Assignment:
Based on the entries below, how many lines contain the word "computing"? Respond with only the number.

Supplied records:
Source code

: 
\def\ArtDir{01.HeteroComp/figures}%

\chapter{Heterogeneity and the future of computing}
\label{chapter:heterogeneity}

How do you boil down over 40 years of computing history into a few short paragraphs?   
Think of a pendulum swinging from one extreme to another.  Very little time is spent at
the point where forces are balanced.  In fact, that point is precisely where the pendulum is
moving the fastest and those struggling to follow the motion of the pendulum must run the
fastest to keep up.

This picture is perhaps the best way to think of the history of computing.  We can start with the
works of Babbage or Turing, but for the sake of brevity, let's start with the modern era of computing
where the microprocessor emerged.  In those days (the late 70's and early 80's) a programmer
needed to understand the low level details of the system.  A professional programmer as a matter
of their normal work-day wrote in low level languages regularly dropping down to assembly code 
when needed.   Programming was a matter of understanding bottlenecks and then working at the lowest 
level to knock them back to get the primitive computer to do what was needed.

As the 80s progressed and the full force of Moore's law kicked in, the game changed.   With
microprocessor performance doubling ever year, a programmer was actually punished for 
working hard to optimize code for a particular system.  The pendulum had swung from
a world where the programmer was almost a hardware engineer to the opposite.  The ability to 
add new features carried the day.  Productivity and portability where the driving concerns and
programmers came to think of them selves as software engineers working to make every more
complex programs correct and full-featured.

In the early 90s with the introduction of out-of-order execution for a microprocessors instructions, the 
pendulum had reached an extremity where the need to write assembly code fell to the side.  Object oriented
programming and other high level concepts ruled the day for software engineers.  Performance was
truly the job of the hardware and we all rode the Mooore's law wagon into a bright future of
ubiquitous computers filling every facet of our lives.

Response to the task:
4